O Brasil é o maior consumidor de defensivos do planeta e, embora ainda permita a utilização de produtos banidos em diversos países, uma onda verde começa a ganhar força não apenas nas mesas, mas também nas empresas comprometidas com a sustentabilidade. Professor Dr. Rubens Nodari da UFSC (UNISINOS no 369) lembra que o uso de defensivos afeta os processos ecológicos do meio ambiente, e, por definição, o defensivo tem a função de inibir ou diminuir o desenvolvimento de seres vivos; o uso dessas substâncias sempre acarretará efeitos colaterais não desejados.

A boa notícia é que as empresas de defensivos agrícolas buscam desenvolver moléculas seletivas que preservam os inimigos naturais das pragas e causam menor impacto no ambiente. Mas, se o ecossistema está desequilibrado para se retirar o agrotóxico, é preciso um projeto de transição para um processo de produção agroecológico. O controle de pragas deve ser constante e utilizar o melhor das tecnologias à disposição, um conjunto de ações biológicas, mecânicas e químicas.

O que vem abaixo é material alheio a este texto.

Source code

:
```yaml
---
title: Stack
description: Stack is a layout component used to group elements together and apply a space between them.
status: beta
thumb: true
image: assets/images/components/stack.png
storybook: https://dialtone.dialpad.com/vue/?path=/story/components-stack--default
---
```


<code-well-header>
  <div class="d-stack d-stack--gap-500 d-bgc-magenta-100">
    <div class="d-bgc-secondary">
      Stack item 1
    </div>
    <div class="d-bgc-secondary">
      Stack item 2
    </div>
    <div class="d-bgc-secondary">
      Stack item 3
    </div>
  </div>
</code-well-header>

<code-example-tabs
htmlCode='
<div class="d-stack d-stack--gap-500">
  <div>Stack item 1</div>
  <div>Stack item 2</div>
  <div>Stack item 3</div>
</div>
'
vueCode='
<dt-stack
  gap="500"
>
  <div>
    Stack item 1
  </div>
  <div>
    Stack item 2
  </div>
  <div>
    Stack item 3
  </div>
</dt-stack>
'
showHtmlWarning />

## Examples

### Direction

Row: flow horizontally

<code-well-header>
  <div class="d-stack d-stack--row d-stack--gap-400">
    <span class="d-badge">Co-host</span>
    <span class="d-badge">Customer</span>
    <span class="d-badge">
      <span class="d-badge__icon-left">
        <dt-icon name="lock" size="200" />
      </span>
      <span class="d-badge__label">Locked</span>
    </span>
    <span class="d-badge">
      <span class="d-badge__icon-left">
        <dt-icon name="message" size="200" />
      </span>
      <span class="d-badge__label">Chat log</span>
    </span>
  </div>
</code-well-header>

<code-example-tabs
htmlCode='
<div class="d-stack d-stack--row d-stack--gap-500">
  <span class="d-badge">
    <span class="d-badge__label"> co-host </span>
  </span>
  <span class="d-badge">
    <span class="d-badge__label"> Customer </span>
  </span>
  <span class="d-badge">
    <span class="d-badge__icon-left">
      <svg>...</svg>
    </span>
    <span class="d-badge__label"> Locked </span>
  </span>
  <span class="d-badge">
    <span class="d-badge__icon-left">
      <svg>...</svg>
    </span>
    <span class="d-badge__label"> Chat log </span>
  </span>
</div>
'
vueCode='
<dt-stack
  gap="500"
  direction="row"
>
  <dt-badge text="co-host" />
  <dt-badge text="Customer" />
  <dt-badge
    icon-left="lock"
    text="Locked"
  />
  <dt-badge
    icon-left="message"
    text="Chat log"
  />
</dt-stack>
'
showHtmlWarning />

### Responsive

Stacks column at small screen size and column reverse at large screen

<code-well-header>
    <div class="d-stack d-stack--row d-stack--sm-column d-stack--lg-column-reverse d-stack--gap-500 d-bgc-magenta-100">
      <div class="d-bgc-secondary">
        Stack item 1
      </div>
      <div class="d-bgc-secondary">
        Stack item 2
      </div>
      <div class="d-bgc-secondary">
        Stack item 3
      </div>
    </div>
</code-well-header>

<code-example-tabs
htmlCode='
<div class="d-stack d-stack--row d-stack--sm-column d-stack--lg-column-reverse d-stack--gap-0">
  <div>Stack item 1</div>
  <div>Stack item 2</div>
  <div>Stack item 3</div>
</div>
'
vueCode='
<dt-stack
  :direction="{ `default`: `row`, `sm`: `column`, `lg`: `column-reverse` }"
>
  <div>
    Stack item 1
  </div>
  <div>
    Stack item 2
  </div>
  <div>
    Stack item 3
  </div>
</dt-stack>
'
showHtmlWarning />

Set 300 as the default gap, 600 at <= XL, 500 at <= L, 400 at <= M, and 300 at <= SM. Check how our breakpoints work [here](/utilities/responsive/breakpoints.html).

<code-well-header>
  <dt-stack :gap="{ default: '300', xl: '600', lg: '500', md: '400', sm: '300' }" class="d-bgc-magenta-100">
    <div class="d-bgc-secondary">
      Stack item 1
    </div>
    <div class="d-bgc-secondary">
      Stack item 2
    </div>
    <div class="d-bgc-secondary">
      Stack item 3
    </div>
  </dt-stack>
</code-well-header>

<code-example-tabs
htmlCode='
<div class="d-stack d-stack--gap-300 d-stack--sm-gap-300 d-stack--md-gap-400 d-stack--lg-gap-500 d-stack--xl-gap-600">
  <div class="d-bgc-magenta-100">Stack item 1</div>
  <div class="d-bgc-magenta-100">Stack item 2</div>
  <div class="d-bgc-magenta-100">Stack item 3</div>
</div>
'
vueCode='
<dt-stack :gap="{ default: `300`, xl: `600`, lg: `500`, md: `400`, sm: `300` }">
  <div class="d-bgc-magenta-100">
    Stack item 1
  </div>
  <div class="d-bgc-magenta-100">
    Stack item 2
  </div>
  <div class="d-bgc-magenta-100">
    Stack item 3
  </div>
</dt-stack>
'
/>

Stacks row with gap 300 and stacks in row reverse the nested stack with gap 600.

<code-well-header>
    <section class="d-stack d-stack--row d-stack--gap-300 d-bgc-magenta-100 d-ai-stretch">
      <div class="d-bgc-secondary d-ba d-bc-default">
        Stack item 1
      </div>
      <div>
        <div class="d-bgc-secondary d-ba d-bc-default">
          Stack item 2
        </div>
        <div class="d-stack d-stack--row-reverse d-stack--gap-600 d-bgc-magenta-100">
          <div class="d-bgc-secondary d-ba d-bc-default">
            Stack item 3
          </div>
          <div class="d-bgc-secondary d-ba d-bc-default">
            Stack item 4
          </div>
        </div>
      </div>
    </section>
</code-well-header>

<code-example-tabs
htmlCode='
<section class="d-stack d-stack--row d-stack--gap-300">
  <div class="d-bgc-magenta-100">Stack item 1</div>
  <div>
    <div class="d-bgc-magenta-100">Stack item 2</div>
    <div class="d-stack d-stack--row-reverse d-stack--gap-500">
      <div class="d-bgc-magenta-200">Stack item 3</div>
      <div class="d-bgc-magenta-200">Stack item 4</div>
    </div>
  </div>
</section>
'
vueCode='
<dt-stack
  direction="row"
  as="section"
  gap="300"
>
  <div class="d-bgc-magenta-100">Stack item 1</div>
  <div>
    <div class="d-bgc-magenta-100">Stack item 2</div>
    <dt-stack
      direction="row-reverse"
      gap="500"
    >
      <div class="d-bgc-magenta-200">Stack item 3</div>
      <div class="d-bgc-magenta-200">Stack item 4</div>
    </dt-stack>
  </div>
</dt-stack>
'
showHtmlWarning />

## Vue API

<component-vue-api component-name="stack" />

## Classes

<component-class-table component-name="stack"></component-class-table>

É necessário um plano, recursos do governo e agrônomos com outra visão agrícola. Talvez esteja aí, na transição, a chave para algumas soluções na cultura da cana que viu aumentar pragas e doenças devido ao baixo investimento desde 2008 e a redução dos tratos a crença de que a cultura estava sob controle. Some-se a isso condições climáticas adversas e tem-se a perda de 30 milhões de toneladas de cana por safra, cerca de R$ 4,5 bilhões de prejuízo no faturamento do setor.